Edith rassembla ses longs cheveux et expliqua méthodiquement : « L’incursion de l’armée de Graycastle dans la ville et le coup d’état perpétré par le Comte Quinn sont deux choses complètement différentes. La seconde proposition accroîtrait considérablement l’autorité du Comte dans la région. Quant à savoir si les nobles choisiraient de se soumettre ou de comploter contre lui, ce n’est pas votre affaire. »
– « Vous suggérez donc que nous laissions Alban Misra continuer à conspirer contre Graycastle ? » Demanda Rossignol.
– « Même si Sa Majesté n’intervient pas, Alban n’a guère de chances de conserver son trône dans la mesure où il ne peut plus faire appel à ses bannerets. Son autorité ayant été remise en question suite à la bataille de la Vieille Cité Sainte, il n’a plus suffisamment de pouvoir ni de prestige pour gouverner le royaume qui finira par sombrer dans le chaos », répondit Edith. « Le Comte Quinn a encore une chance de remporter le trône, mais son influence sera vraiment limitée. Avec un peu de chance, Otto Luoxi pourrait s’en tirer mais dans le cas contraire, jamais Andrea ne vous en voudra. Elle sait très bien que ce n’est pas votre faute, Majesté », souligna-t-elle.

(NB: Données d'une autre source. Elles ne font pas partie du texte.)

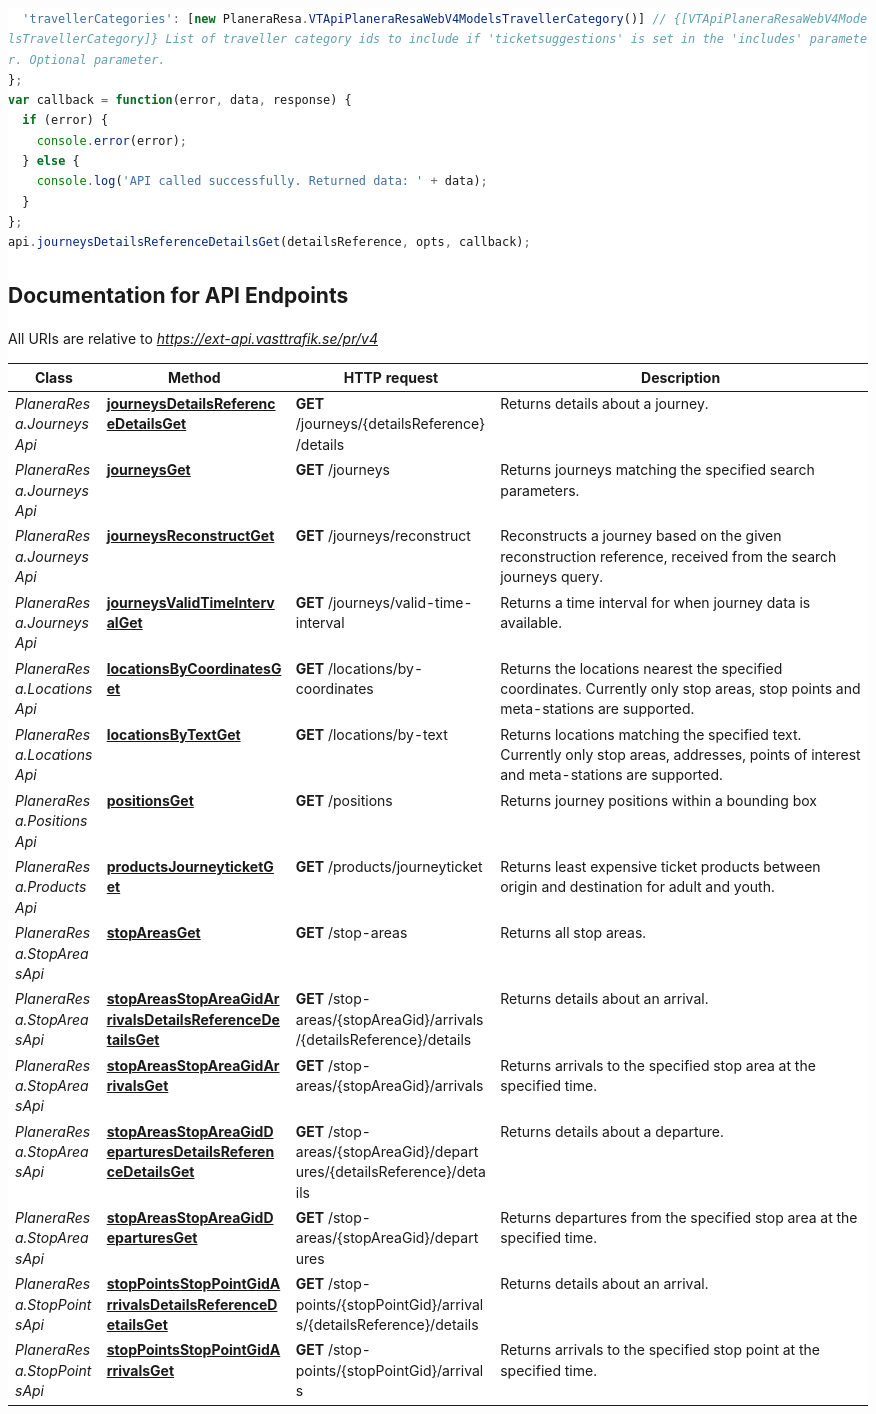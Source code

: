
 ```javascript
  'travellerCategories': [new PlaneraResa.VTApiPlaneraResaWebV4ModelsTravellerCategory()] // {[VTApiPlaneraResaWebV4ModelsTravellerCategory]} List of traveller category ids to include if 'ticketsuggestions' is set in the 'includes' parameter. Optional parameter.
};
var callback = function(error, data, response) {
  if (error) {
    console.error(error);
  } else {
    console.log('API called successfully. Returned data: ' + data);
  }
};
api.journeysDetailsReferenceDetailsGet(detailsReference, opts, callback);

```

## Documentation for API Endpoints

All URIs are relative to *https://ext-api.vasttrafik.se/pr/v4*

Class | Method | HTTP request | Description
------------ | ------------- | ------------- | -------------
*PlaneraResa.JourneysApi* | [**journeysDetailsReferenceDetailsGet**](docs/JourneysApi.md#journeysDetailsReferenceDetailsGet) | **GET** /journeys/{detailsReference}/details | Returns details about a journey.
*PlaneraResa.JourneysApi* | [**journeysGet**](docs/JourneysApi.md#journeysGet) | **GET** /journeys | Returns journeys matching the specified search parameters.
*PlaneraResa.JourneysApi* | [**journeysReconstructGet**](docs/JourneysApi.md#journeysReconstructGet) | **GET** /journeys/reconstruct | Reconstructs a journey based on the given reconstruction reference, received from the search journeys query.
*PlaneraResa.JourneysApi* | [**journeysValidTimeIntervalGet**](docs/JourneysApi.md#journeysValidTimeIntervalGet) | **GET** /journeys/valid-time-interval | Returns a time interval for when journey data is available.
*PlaneraResa.LocationsApi* | [**locationsByCoordinatesGet**](docs/LocationsApi.md#locationsByCoordinatesGet) | **GET** /locations/by-coordinates | Returns the locations nearest the specified coordinates. Currently only stop areas, stop points and meta-stations are supported.
*PlaneraResa.LocationsApi* | [**locationsByTextGet**](docs/LocationsApi.md#locationsByTextGet) | **GET** /locations/by-text | Returns locations matching the specified text. Currently only stop areas, addresses, points of interest and meta-stations are supported.
*PlaneraResa.PositionsApi* | [**positionsGet**](docs/PositionsApi.md#positionsGet) | **GET** /positions | Returns journey positions within a bounding box
*PlaneraResa.ProductsApi* | [**productsJourneyticketGet**](docs/ProductsApi.md#productsJourneyticketGet) | **GET** /products/journeyticket | Returns least expensive ticket products between origin and destination for adult and youth.
*PlaneraResa.StopAreasApi* | [**stopAreasGet**](docs/StopAreasApi.md#stopAreasGet) | **GET** /stop-areas | Returns all stop areas.
*PlaneraResa.StopAreasApi* | [**stopAreasStopAreaGidArrivalsDetailsReferenceDetailsGet**](docs/StopAreasApi.md#stopAreasStopAreaGidArrivalsDetailsReferenceDetailsGet) | **GET** /stop-areas/{stopAreaGid}/arrivals/{detailsReference}/details | Returns details about an arrival.
*PlaneraResa.StopAreasApi* | [**stopAreasStopAreaGidArrivalsGet**](docs/StopAreasApi.md#stopAreasStopAreaGidArrivalsGet) | **GET** /stop-areas/{stopAreaGid}/arrivals | Returns arrivals to the specified stop area at the specified time.
*PlaneraResa.StopAreasApi* | [**stopAreasStopAreaGidDeparturesDetailsReferenceDetailsGet**](docs/StopAreasApi.md#stopAreasStopAreaGidDeparturesDetailsReferenceDetailsGet) | **GET** /stop-areas/{stopAreaGid}/departures/{detailsReference}/details | Returns details about a departure.
*PlaneraResa.StopAreasApi* | [**stopAreasStopAreaGidDeparturesGet**](docs/StopAreasApi.md#stopAreasStopAreaGidDeparturesGet) | **GET** /stop-areas/{stopAreaGid}/departures | Returns departures from the specified stop area at the specified time.
*PlaneraResa.StopPointsApi* | [**stopPointsStopPointGidArrivalsDetailsReferenceDetailsGet**](docs/StopPointsApi.md#stopPointsStopPointGidArrivalsDetailsReferenceDetailsGet) | **GET** /stop-points/{stopPointGid}/arrivals/{detailsReference}/details | Returns details about an arrival.
*PlaneraResa.StopPointsApi* | [**stopPointsStopPointGidArrivalsGet**](docs/StopPointsApi.md#stopPointsStopPointGidArrivalsGet) | **GET** /stop-points/{stopPointGid}/arrivals | Returns arrivals to the specified stop point at the specified time.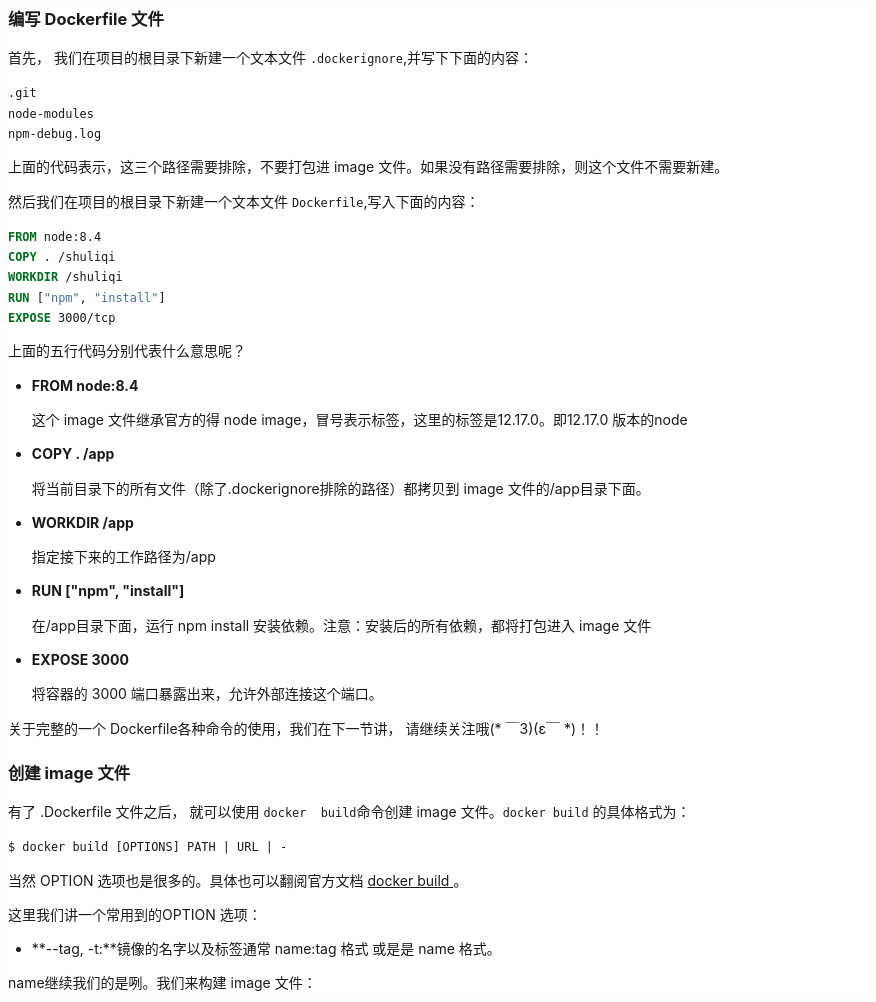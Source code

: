 ### 编写 Dockerfile 文件

首先， 我们在项目的根目录下新建一个文本文件 `.dockerignore`,并写下下面的内容：

```dockerfile
.git
node-modules
npm-debug.log
```

上面的代码表示，这三个路径需要排除，不要打包进 image 文件。如果没有路径需要排除，则这个文件不需要新建。

然后我们在项目的根目录下新建一个文本文件 `Dockerfile`,写入下面的内容：

```dockerfile
FROM node:8.4
COPY . /shuliqi
WORKDIR /shuliqi
RUN ["npm", "install"]
EXPOSE 3000/tcp
```

上面的五行代码分别代表什么意思呢？

* **FROM node:8.4**

  这个 image 文件继承官方的得 node image，冒号表示标签，这里的标签是12.17.0。即12.17.0 版本的node

* **COPY . /app**

  将当前目录下的所有文件（除了.dockerignore排除的路径）都拷贝到 image 文件的/app目录下面。

* **WORKDIR /app**

  指定接下来的工作路径为/app

* **RUN ["npm", "install"]**

  在/app目录下面，运行 npm install 安装依赖。注意：安装后的所有依赖，都将打包进入  image 文件

* **EXPOSE 3000**

  将容器的 3000 端口暴露出来，允许外部连接这个端口。

关于完整的一个 Dockerfile各种命令的使用，我们在下一节讲， 请继续关注哦(* ￣3)(ε￣ *)！！

### 创建 image 文件

有了 .Dockerfile 文件之后， 就可以使用 `docker  build`命令创建 image 文件。`docker build` 的具体格式为：

```
$ docker build [OPTIONS] PATH | URL | -
```

当然 OPTION 选项也是很多的。具体也可以翻阅官方文档 [docker build ](https://docs.docker.com/engine/reference/commandline/build/)。

这里我们讲一个常用到的OPTION 选项：

* **--tag, -t:**镜像的名字以及标签通常 name:tag 格式 或是是 name 格式。

name继续我们的是咧。我们来构建 image 文件：
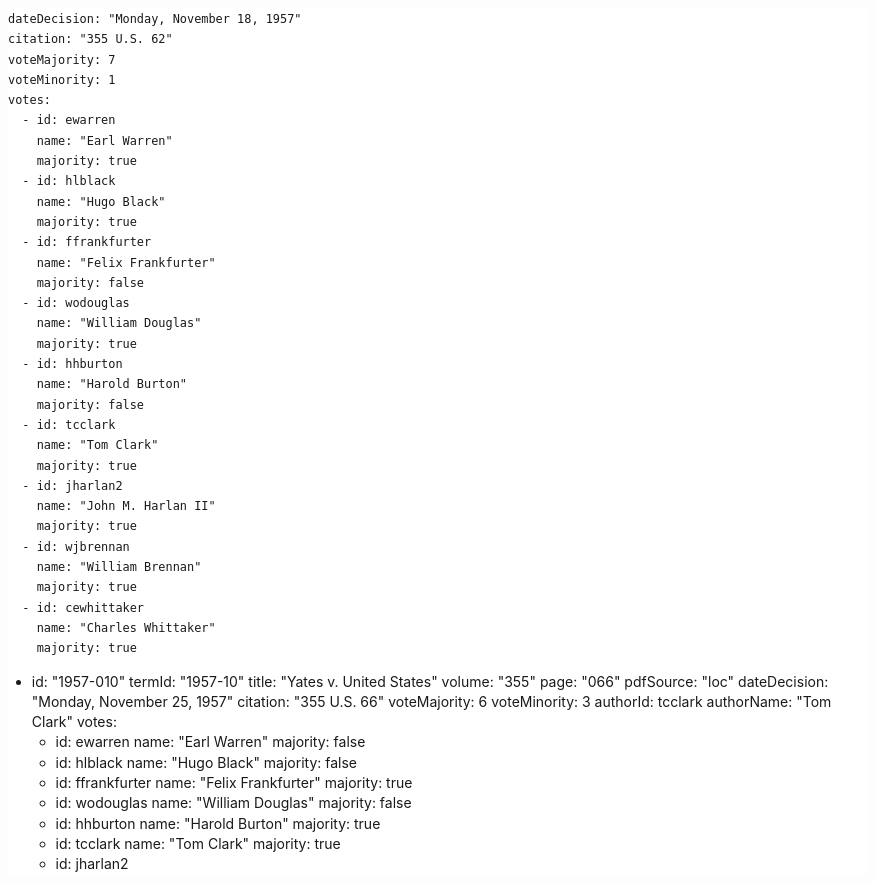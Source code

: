     dateDecision: "Monday, November 18, 1957"
    citation: "355 U.S. 62"
    voteMajority: 7
    voteMinority: 1
    votes:
      - id: ewarren
        name: "Earl Warren"
        majority: true
      - id: hlblack
        name: "Hugo Black"
        majority: true
      - id: ffrankfurter
        name: "Felix Frankfurter"
        majority: false
      - id: wodouglas
        name: "William Douglas"
        majority: true
      - id: hhburton
        name: "Harold Burton"
        majority: false
      - id: tcclark
        name: "Tom Clark"
        majority: true
      - id: jharlan2
        name: "John M. Harlan II"
        majority: true
      - id: wjbrennan
        name: "William Brennan"
        majority: true
      - id: cewhittaker
        name: "Charles Whittaker"
        majority: true
  - id: "1957-010"
    termId: "1957-10"
    title: "Yates v. United States"
    volume: "355"
    page: "066"
    pdfSource: "loc"
    dateDecision: "Monday, November 25, 1957"
    citation: "355 U.S. 66"
    voteMajority: 6
    voteMinority: 3
    authorId: tcclark
    authorName: "Tom Clark"
    votes:
      - id: ewarren
        name: "Earl Warren"
        majority: false
      - id: hlblack
        name: "Hugo Black"
        majority: false
      - id: ffrankfurter
        name: "Felix Frankfurter"
        majority: true
      - id: wodouglas
        name: "William Douglas"
        majority: false
      - id: hhburton
        name: "Harold Burton"
        majority: true
      - id: tcclark
        name: "Tom Clark"
        majority: true
      - id: jharlan2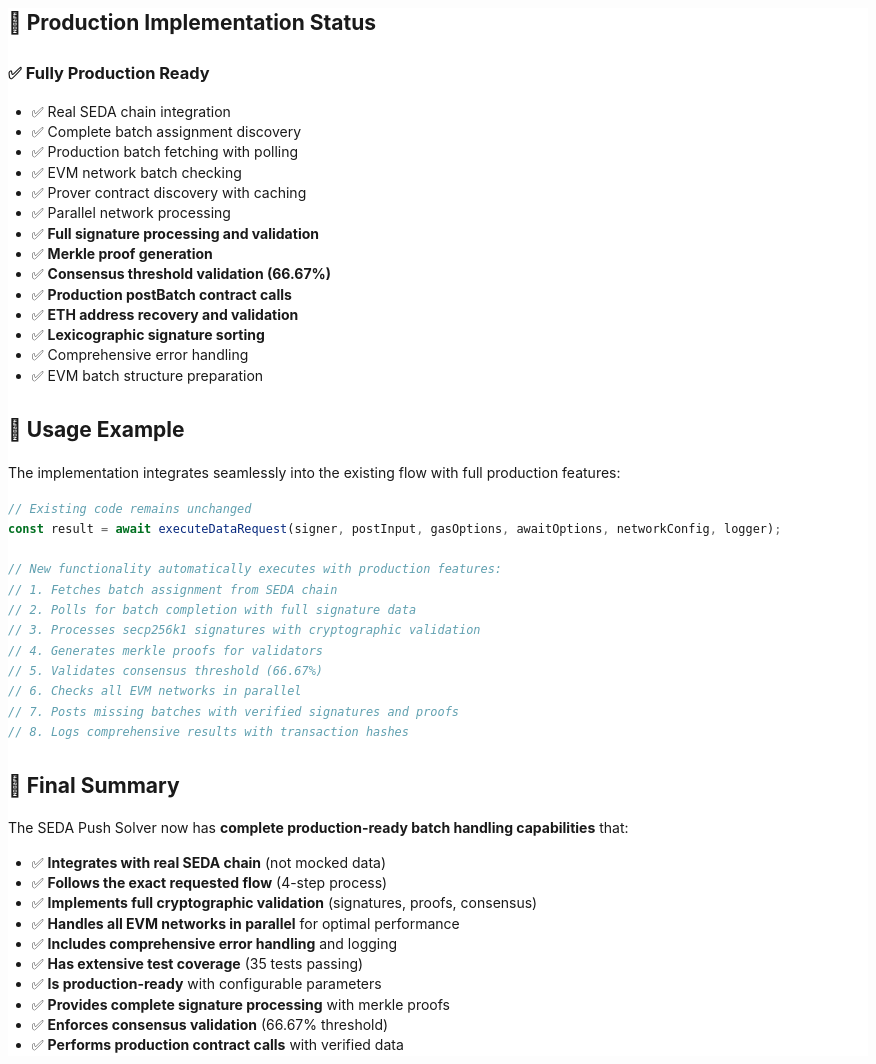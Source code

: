 ## 🎯 Production Implementation Status

### ✅ **Fully Production Ready**
- ✅ Real SEDA chain integration
- ✅ Complete batch assignment discovery  
- ✅ Production batch fetching with polling
- ✅ EVM network batch checking
- ✅ Prover contract discovery with caching
- ✅ Parallel network processing
- ✅ **Full signature processing and validation**
- ✅ **Merkle proof generation**
- ✅ **Consensus threshold validation (66.67%)**
- ✅ **Production postBatch contract calls**
- ✅ **ETH address recovery and validation**
- ✅ **Lexicographic signature sorting**
- ✅ Comprehensive error handling
- ✅ EVM batch structure preparation

## 📝 Usage Example

The implementation integrates seamlessly into the existing flow with full production features:

```typescript
// Existing code remains unchanged
const result = await executeDataRequest(signer, postInput, gasOptions, awaitOptions, networkConfig, logger);

// New functionality automatically executes with production features:
// 1. Fetches batch assignment from SEDA chain
// 2. Polls for batch completion with full signature data
// 3. Processes secp256k1 signatures with cryptographic validation
// 4. Generates merkle proofs for validators
// 5. Validates consensus threshold (66.67%)
// 6. Checks all EVM networks in parallel
// 7. Posts missing batches with verified signatures and proofs
// 8. Logs comprehensive results with transaction hashes
```

## 🎉 Final Summary

The SEDA Push Solver now has **complete production-ready batch handling capabilities** that:

- ✅ **Integrates with real SEDA chain** (not mocked data)
- ✅ **Follows the exact requested flow** (4-step process)
- ✅ **Implements full cryptographic validation** (signatures, proofs, consensus)
- ✅ **Handles all EVM networks in parallel** for optimal performance
- ✅ **Includes comprehensive error handling** and logging
- ✅ **Has extensive test coverage** (35 tests passing)
- ✅ **Is production-ready** with configurable parameters
- ✅ **Provides complete signature processing** with merkle proofs
- ✅ **Enforces consensus validation** (66.67% threshold)
- ✅ **Performs production contract calls** with verified data

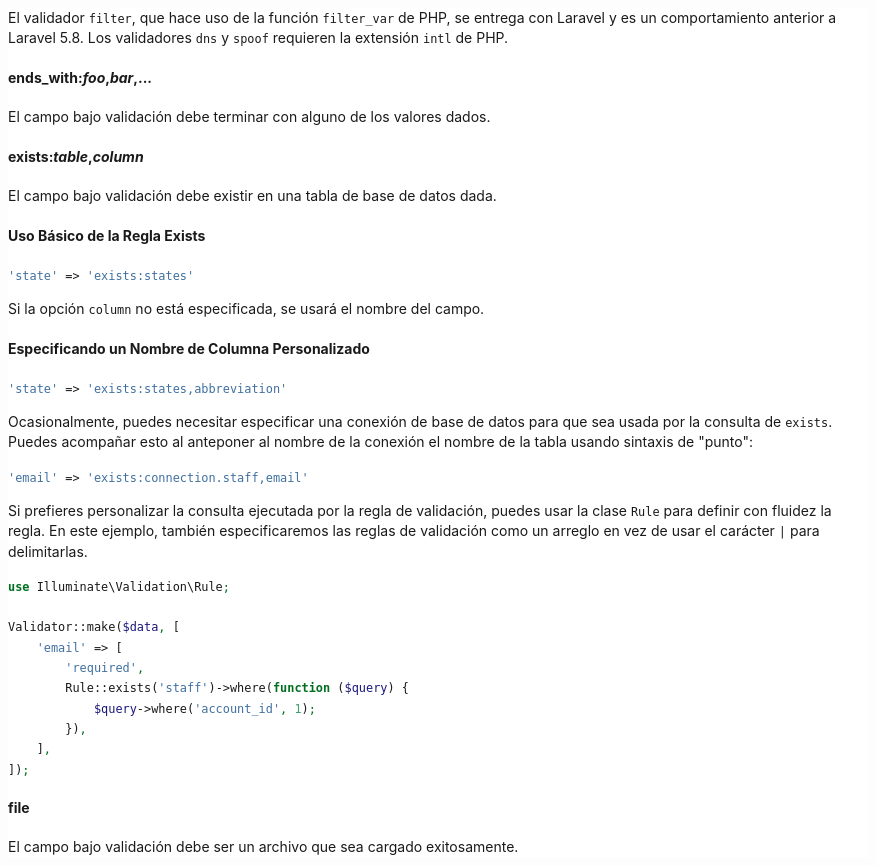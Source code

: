 El validador `filter`, que hace uso de la función `filter_var` de PHP, se entrega con Laravel y es un comportamiento anterior a Laravel 5.8. Los validadores `dns` y `spoof` requieren la extensión `intl` de PHP.

<a name="rule-ends-with"></a>
#### ends_with:_foo_,_bar_,...

El campo bajo validación debe terminar con alguno de los valores dados.

<a name="rule-exists"></a>
#### exists:_table_,_column_

El campo bajo validación debe existir en una tabla de base de datos dada.

#### Uso Básico de la Regla Exists

```php
'state' => 'exists:states'
```

Si la opción `column` no está especificada, se usará el nombre del campo.

#### Especificando un Nombre de Columna Personalizado

```php
'state' => 'exists:states,abbreviation'
```

Ocasionalmente, puedes necesitar especificar una conexión de base de datos para que sea usada por la consulta de `exists`. Puedes acompañar esto al anteponer al nombre de la conexión el nombre de la tabla usando sintaxis de "punto":

```php
'email' => 'exists:connection.staff,email'
```

Si prefieres personalizar la consulta ejecutada por la regla de validación, puedes usar la clase `Rule` para definir con fluidez la regla. En este ejemplo, también especificaremos las reglas de validación como un arreglo en vez de usar el carácter `|` para delimitarlas.

```php
use Illuminate\Validation\Rule;

Validator::make($data, [
    'email' => [
        'required',
        Rule::exists('staff')->where(function ($query) {
            $query->where('account_id', 1);
        }),
    ],
]);
```

<a name="rule-file"></a>
#### file

El campo bajo validación debe ser un archivo que sea cargado exitosamente.
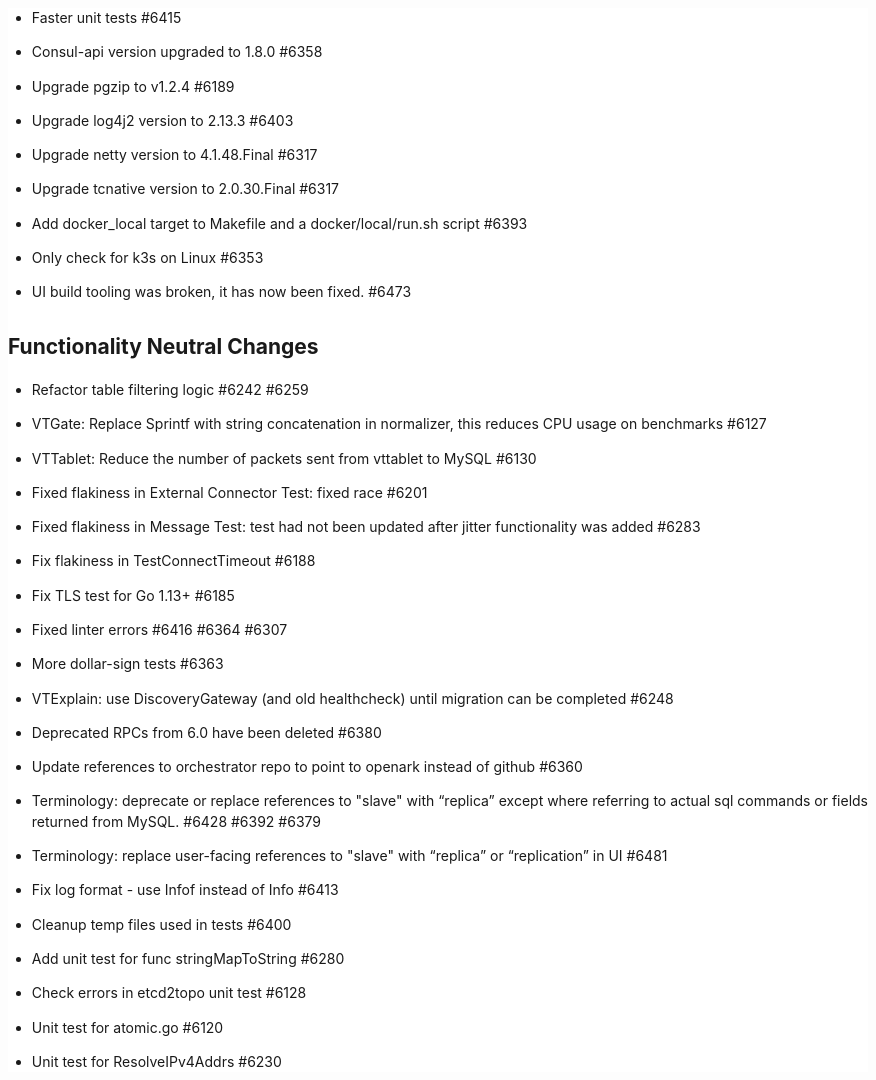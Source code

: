 * Faster unit tests #6415

* Consul-api version upgraded to 1.8.0 #6358

* Upgrade pgzip to v1.2.4 #6189

* Upgrade log4j2 version to 2.13.3 #6403

* Upgrade netty version to 4.1.48.Final #6317

* Upgrade tcnative version to 2.0.30.Final #6317 

* Add docker_local target to Makefile and a docker/local/run.sh script #6393

* Only check for k3s on Linux #6353

* UI build tooling was broken, it has now been fixed. #6473

## Functionality Neutral Changes

* Refactor table filtering logic #6242 #6259

* VTGate: Replace Sprintf with string concatenation in normalizer, this reduces CPU usage on benchmarks #6127

* VTTablet: Reduce the number of packets sent from vttablet to MySQL #6130

* Fixed flakiness in External Connector Test: fixed race #6201

* Fixed flakiness in Message Test: test had not been updated after jitter functionality was added #6283

* Fix flakiness in TestConnectTimeout #6188

* Fix TLS test for Go 1.13+ #6185

* Fixed linter errors #6416 #6364 #6307

* More dollar-sign tests #6363 

* VTExplain: use DiscoveryGateway (and old healthcheck) until migration can be completed #6248

* Deprecated RPCs from 6.0 have been deleted #6380

* Update references to orchestrator repo to point to openark instead of github #6360

* Terminology: deprecate or replace references to "slave" with “replica” except where referring to actual sql commands or fields returned from MySQL. #6428 #6392 #6379

* Terminology: replace user-facing references to "slave" with “replica” or “replication” in UI #6481

* Fix log format - use Infof instead of Info #6413

* Cleanup temp files used in tests #6400

* Add unit test for func stringMapToString #6280

* Check errors in etcd2topo unit test #6128

* Unit test for atomic.go #6120

* Unit test for ResolveIPv4Addrs #6230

Andrea y avait sans doute pensé elle-aussi, c’est pourquoi elle avait dit au Roi que ce plan serait peu profitable pour lui.
Roland en était parfaitement conscient, cependant il préférait un allié fiable à des profits personnels. Même si, au départ, le Comte Quinn ne le soutenait pas pleinement, il était persuadé que la Bataille de la Divine Volonté, qui ne saurait tarder, éliminerait enfin tous les malentendus et la méfiance entre les gens. En effet, face à un ennemi menaçant la survie même de la civilisation humaine, le plus important serait de s’unir pour trouver le moyen de l’éradiquer.
Cela, la Perle de la région du Nord devrait le savoir, car pour autant qu’il sache, ce n’était pas une personne à la vue étriquée.
Elle l’aurait vraiment déçu si elle avait laissé sa soif de pouvoir troubler son jugement.